(Records to use Opens)
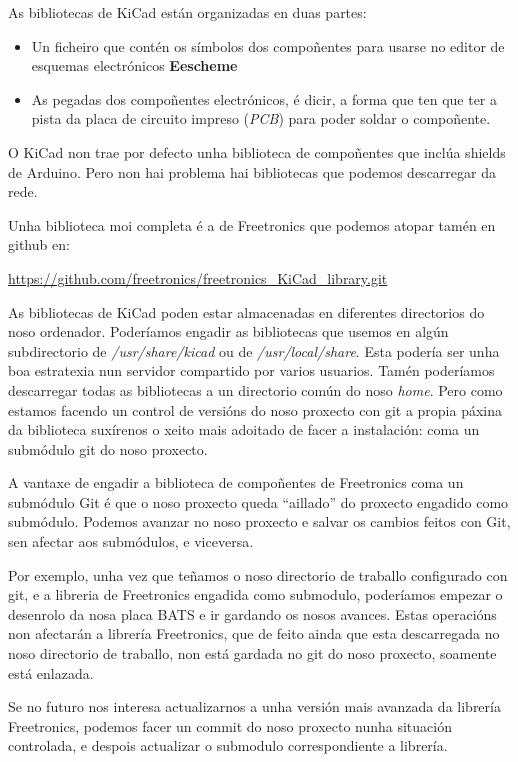 \documentclass[12pt,galician,]{article}
\begin{document}
As bibliotecas de KiCad están organizadas en duas partes:

\begin{itemize}
\item
  Un ficheiro que contén os símbolos dos compoñentes para usarse no
  editor de esquemas electrónicos \textbf{Eescheme}
\item
  As pegadas dos compoñentes electrónicos, é dicir, a forma que ten que
  ter a pista da placa de circuito impreso (\emph{PCB}) para poder
  soldar o compoñente.
\end{itemize}

O KiCad non trae por defecto unha biblioteca de compoñentes que inclúa
shields de Arduino. Pero non hai problema hai bibliotecas que podemos
descarregar da rede.

Unha biblioteca moi completa é a de Freetronics que podemos atopar tamén
en github en:

\url{https://github.com/freetronics/freetronics_KiCad_library.git}

As bibliotecas de KiCad poden estar almacenadas en diferentes
directorios do noso ordenador. Poderíamos engadir as bibliotecas que
usemos en algún subdirectorio de \emph{/usr/share/kicad} ou de
\emph{/usr/local/share}. Esta podería ser unha boa estratexia nun
servidor compartido por varios usuarios. Tamén poderíamos descarregar
todas as bibliotecas a un directorio común do noso \emph{home}. Pero
como estamos facendo un control de versións do noso proxecto con git a
propia páxina da biblioteca suxírenos o xeito mais adoitado de facer a
instalación: coma un submódulo git do noso proxecto.

A vantaxe de engadir a biblioteca de compoñentes de Freetronics coma un
submódulo Git é que o noso proxecto queda ``aillado'' do proxecto
engadido como submódulo. Podemos avanzar no noso proxecto e salvar os
cambios feitos con Git, sen afectar aos submódulos, e viceversa.

Por exemplo, unha vez que teñamos o noso directorio de traballo
configurado con git, e a libreria de Freetronics engadida como
submodulo, poderíamos empezar o desenrolo da nosa placa BATS e ir
gardando os nosos avances. Estas operacións non afectarán a librería
Freetronics, que de feito ainda que esta descarregada no noso directorio
de traballo, non está gardada no git do noso proxecto, soamente está
enlazada.

Se no futuro nos interesa actualizarnos a unha versión mais avanzada da
librería Freetronics, podemos facer un commit do noso proxecto nunha
situación controlada, e despois actualizar o submodulo correspondiente a
librería.
\end{document}
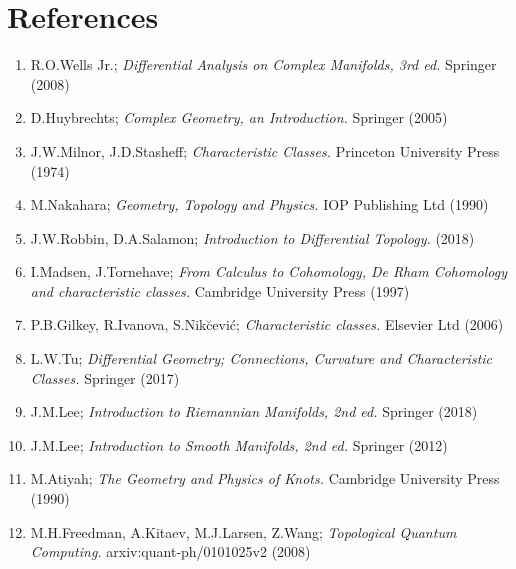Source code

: \documentclass[a4paper]{article}
\theoremstyle{definition} \newtheorem*{definition}{Definition}
\theoremstyle{definition} \newtheorem*{definitions}{Definitions}
\theoremstyle{plain} \newtheorem{theorem}{Theorem}[section]
\theoremstyle{plain} \newtheorem{proposition}[theorem]{Proposition}
\theoremstyle{plain} \newtheorem{corollary}[theorem]{Corollary}
\theoremstyle{plain} \newtheorem{lemma}[theorem]{Lemma}
\theoremstyle{plain} \newtheorem{example}[theorem]{Example}
\begin{document}
\section*{References}
\begin{enumerate}
\item R.O.Wells Jr.; \textit{Differential Analysis on Complex Manifolds, 3rd ed.} Springer (2008)  
\item D.Huybrechts; \textit{Complex Geometry, an Introduction.} Springer (2005)
\item J.W.Milnor, J.D.Stasheff; \textit{Characteristic Classes.} Princeton University Press (1974)
\item M.Nakahara; \textit{Geometry, Topology and Physics.} IOP Publishing Ltd (1990)
\item J.W.Robbin, D.A.Salamon; \textit{Introduction to Differential Topology.} (2018) 
\item I.Madsen, J.Tornehave; \textit{From Calculus to Cohomology, De Rham Cohomology and characteristic classes.} Cambridge University Press (1997)
\item P.B.Gilkey, R.Ivanova, S.Nik{\u c}evi\'c; \textit{Characteristic classes.} Elsevier Ltd (2006)
\item L.W.Tu; \textit{Differential Geometry; Connections, Curvature and Characteristic Classes.} Springer (2017)
\item J.M.Lee; \textit{Introduction to Riemannian Manifolds, 2nd ed.} Springer (2018)
\item J.M.Lee; \textit{Introduction to Smooth Manifolds, 2nd ed.} Springer (2012)
\item M.Atiyah; \textit{The Geometry and Physics of Knots.} Cambridge University Press (1990)
\item M.H.Freedman, A.Kitaev, M.J.Larsen, Z.Wang; \textit{Topological Quantum Computing.} arxiv:quant-ph/0101025v2 (2008)
\end{enumerate}
\end{document}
(Records to use Closes)
### How to complete this task
Check each line of the records for "placa" and copy the ones that contain it.

### Result for this exercise
  ter a pista da placa de circuito impreso (\emph{PCB}) para poder
submodulo, poderíamos empezar o desenrolo da nosa placa BATS e ir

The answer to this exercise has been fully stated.